■ Exercise description ■
Using the listing below, set down each line from the line containing "- [x] The sum" through the line containing "- [ ] The software design document", both ends included, exactly and with nothing added.

* * * * * * * * *

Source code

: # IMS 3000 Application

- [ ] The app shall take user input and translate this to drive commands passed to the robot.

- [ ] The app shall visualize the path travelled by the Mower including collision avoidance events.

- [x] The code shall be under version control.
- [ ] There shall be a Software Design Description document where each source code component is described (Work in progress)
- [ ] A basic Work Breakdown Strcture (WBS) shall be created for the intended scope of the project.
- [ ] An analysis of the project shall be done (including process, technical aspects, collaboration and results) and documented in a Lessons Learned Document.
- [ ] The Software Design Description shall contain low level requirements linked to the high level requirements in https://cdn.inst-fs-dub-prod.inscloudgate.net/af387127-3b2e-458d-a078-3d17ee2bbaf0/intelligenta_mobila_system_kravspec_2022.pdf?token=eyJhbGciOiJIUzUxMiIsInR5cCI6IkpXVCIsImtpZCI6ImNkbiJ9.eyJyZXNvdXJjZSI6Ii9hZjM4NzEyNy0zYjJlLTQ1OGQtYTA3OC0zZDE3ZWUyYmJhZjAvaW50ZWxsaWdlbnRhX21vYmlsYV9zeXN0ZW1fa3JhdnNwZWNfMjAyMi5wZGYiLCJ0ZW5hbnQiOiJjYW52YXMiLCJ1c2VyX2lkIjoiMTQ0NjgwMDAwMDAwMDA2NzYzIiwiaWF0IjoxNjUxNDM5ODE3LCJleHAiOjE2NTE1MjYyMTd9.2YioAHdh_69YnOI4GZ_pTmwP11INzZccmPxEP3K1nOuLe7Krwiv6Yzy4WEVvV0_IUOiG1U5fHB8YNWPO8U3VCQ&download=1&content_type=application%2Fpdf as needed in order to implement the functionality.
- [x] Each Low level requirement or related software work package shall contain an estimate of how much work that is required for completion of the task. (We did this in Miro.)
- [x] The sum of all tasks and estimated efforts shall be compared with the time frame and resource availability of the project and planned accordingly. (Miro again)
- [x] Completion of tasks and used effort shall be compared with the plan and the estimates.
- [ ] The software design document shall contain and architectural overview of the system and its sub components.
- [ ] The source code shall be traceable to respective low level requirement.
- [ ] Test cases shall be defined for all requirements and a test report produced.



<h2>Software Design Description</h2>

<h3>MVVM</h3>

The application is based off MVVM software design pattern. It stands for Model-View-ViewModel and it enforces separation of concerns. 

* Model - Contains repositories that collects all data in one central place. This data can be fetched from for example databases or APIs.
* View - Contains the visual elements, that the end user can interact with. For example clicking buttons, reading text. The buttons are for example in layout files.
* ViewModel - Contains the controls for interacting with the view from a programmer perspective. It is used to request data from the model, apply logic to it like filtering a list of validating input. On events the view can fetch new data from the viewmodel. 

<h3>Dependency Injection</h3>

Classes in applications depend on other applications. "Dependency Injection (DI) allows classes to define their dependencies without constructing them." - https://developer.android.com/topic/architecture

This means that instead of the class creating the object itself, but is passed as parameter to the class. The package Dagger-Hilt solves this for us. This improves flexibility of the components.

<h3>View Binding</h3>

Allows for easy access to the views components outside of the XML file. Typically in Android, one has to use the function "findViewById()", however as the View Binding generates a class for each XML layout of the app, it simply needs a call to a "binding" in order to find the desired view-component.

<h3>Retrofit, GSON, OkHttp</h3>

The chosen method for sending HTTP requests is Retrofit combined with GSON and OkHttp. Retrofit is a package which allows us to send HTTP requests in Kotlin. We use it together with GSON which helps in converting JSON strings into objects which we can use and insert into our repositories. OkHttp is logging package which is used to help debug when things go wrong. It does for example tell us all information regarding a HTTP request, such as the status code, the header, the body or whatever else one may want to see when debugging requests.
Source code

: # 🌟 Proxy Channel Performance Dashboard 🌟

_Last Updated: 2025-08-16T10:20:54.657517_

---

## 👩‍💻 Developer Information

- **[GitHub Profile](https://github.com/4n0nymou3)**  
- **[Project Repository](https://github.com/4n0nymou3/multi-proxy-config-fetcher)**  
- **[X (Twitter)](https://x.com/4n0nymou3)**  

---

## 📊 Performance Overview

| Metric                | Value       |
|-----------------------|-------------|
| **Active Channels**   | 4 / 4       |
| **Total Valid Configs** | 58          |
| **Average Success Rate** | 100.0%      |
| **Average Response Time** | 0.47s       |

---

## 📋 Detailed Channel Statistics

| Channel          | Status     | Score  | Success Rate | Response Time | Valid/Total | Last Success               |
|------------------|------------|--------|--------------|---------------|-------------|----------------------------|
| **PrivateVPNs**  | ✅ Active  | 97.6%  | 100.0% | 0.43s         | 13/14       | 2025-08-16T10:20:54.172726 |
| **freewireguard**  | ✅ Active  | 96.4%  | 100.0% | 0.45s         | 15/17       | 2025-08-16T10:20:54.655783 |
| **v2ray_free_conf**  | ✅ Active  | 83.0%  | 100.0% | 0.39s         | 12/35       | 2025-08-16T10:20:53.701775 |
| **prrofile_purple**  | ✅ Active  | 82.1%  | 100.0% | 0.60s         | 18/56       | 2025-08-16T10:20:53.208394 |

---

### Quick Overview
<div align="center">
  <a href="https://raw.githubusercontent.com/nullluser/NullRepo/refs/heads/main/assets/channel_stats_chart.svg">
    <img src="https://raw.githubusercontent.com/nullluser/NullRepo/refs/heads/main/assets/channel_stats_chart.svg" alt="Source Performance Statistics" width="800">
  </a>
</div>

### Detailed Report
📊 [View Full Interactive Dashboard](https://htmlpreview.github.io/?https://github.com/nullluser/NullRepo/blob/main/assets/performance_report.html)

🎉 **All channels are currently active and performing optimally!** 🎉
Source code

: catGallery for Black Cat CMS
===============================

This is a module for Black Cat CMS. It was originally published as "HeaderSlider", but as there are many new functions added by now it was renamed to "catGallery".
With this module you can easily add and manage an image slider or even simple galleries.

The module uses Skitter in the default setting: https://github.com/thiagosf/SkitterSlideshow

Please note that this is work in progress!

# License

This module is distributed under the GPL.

* * * * * * * * *

■ Task result ■
- [x] The sum of all tasks and estimated efforts shall be compared with the time frame and resource availability of the project and planned accordingly. (Miro again)
- [x] Completion of tasks and used effort shall be compared with the plan and the estimates.
- [ ] The software design document shall contain and architectural overview of the system and its sub components.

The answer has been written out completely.